● **What you will do**
What lines of the material hold the string "Author"? Pull each of them out.

------------------------------------------------------------

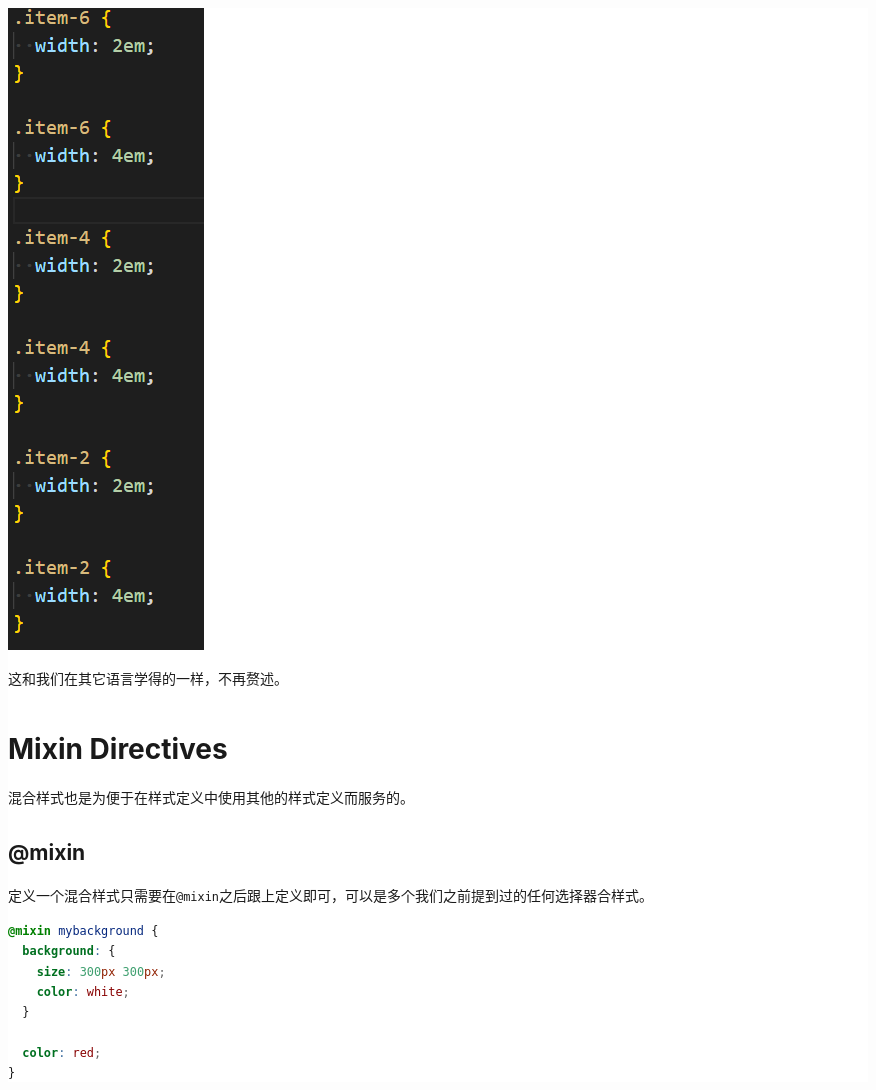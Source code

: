 ![](/assets/NDRXbwqrboiLNhxePufcUIyknNb.png)

这和我们在其它语言学得的一样，不再赘述。

# Mixin Directives

混合样式也是为便于在样式定义中使用其他的样式定义而服务的。

## @mixin

定义一个混合样式只需要在`@mixin`之后跟上定义即可，可以是多个我们之前提到过的任何选择器合样式。

```scss
@mixin mybackground {
  background: {
    size: 300px 300px;
    color: white;
  }

  color: red;
}
```
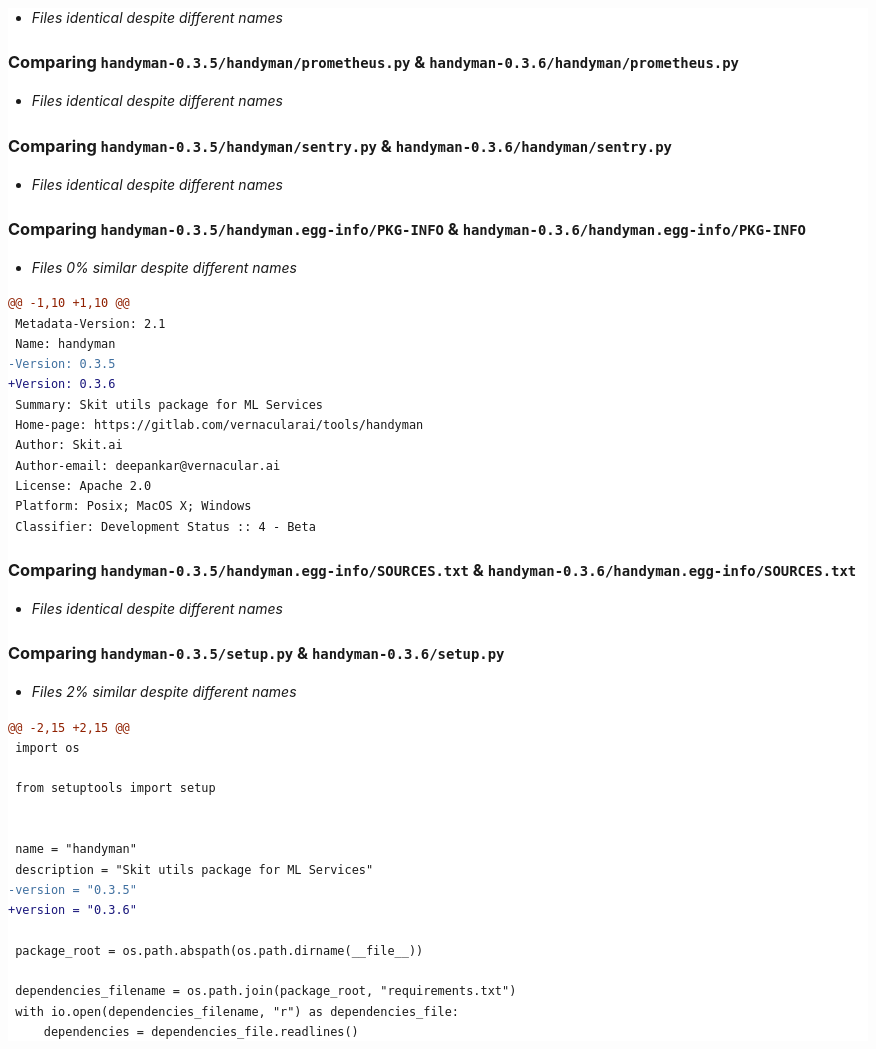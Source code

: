  * *Files identical despite different names*

### Comparing `handyman-0.3.5/handyman/prometheus.py` & `handyman-0.3.6/handyman/prometheus.py`

 * *Files identical despite different names*

### Comparing `handyman-0.3.5/handyman/sentry.py` & `handyman-0.3.6/handyman/sentry.py`

 * *Files identical despite different names*

### Comparing `handyman-0.3.5/handyman.egg-info/PKG-INFO` & `handyman-0.3.6/handyman.egg-info/PKG-INFO`

 * *Files 0% similar despite different names*

```diff
@@ -1,10 +1,10 @@
 Metadata-Version: 2.1
 Name: handyman
-Version: 0.3.5
+Version: 0.3.6
 Summary: Skit utils package for ML Services
 Home-page: https://gitlab.com/vernacularai/tools/handyman
 Author: Skit.ai
 Author-email: deepankar@vernacular.ai
 License: Apache 2.0
 Platform: Posix; MacOS X; Windows
 Classifier: Development Status :: 4 - Beta
```

### Comparing `handyman-0.3.5/handyman.egg-info/SOURCES.txt` & `handyman-0.3.6/handyman.egg-info/SOURCES.txt`

 * *Files identical despite different names*

### Comparing `handyman-0.3.5/setup.py` & `handyman-0.3.6/setup.py`

 * *Files 2% similar despite different names*

```diff
@@ -2,15 +2,15 @@
 import os
 
 from setuptools import setup
 
 
 name = "handyman"
 description = "Skit utils package for ML Services"
-version = "0.3.5"
+version = "0.3.6"
 
 package_root = os.path.abspath(os.path.dirname(__file__))
 
 dependencies_filename = os.path.join(package_root, "requirements.txt")
 with io.open(dependencies_filename, "r") as dependencies_file:
     dependencies = dependencies_file.readlines()
```

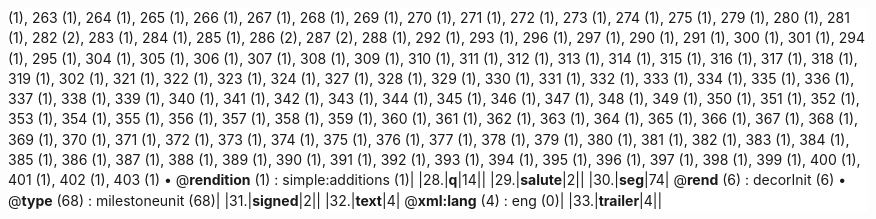 (1), 263 (1), 264 (1), 265 (1), 266 (1), 267 (1), 268 (1), 269 (1), 270 (1), 271 (1), 272 (1), 273 (1), 274 (1), 275 (1), 279 (1), 280 (1), 281 (1), 282 (2), 283 (1), 284 (1), 285 (1), 286 (2), 287 (2), 288 (1), 292 (1), 293 (1), 296 (1), 297 (1), 290 (1), 291 (1), 300 (1), 301 (1), 294 (1), 295 (1), 304 (1), 305 (1), 306 (1), 307 (1), 308 (1), 309 (1), 310 (1), 311 (1), 312 (1), 313 (1), 314 (1), 315 (1), 316 (1), 317 (1), 318 (1), 319 (1), 302 (1), 321 (1), 322 (1), 323 (1), 324 (1), 327 (1), 328 (1), 329 (1), 330 (1), 331 (1), 332 (1), 333 (1), 334 (1), 335 (1), 336 (1), 337 (1), 338 (1), 339 (1), 340 (1), 341 (1), 342 (1), 343 (1), 344 (1), 345 (1), 346 (1), 347 (1), 348 (1), 349 (1), 350 (1), 351 (1), 352 (1), 353 (1), 354 (1), 355 (1), 356 (1), 357 (1), 358 (1), 359 (1), 360 (1), 361 (1), 362 (1), 363 (1), 364 (1), 365 (1), 366 (1), 367 (1), 368 (1), 369 (1), 370 (1), 371 (1), 372 (1), 373 (1), 374 (1), 375 (1), 376 (1), 377 (1), 378 (1), 379 (1), 380 (1), 381 (1), 382 (1), 383 (1), 384 (1), 385 (1), 386 (1), 387 (1), 388 (1), 389 (1), 390 (1), 391 (1), 392 (1), 393 (1), 394 (1), 395 (1), 396 (1), 397 (1), 398 (1), 399 (1), 400 (1), 401 (1), 402 (1), 403 (1)  •  @__rendition__ (1) : simple:additions (1)|
|28.|__q__|14||
|29.|__salute__|2||
|30.|__seg__|74| @__rend__ (6) : decorInit (6)  •  @__type__ (68) : milestoneunit (68)|
|31.|__signed__|2||
|32.|__text__|4| @__xml:lang__ (4) : eng (0)|
|33.|__trailer__|4||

------------------------------------------------------------

● **Answer space**
 Author: Skit.ai
 Author-email: deepankar@vernacular.ai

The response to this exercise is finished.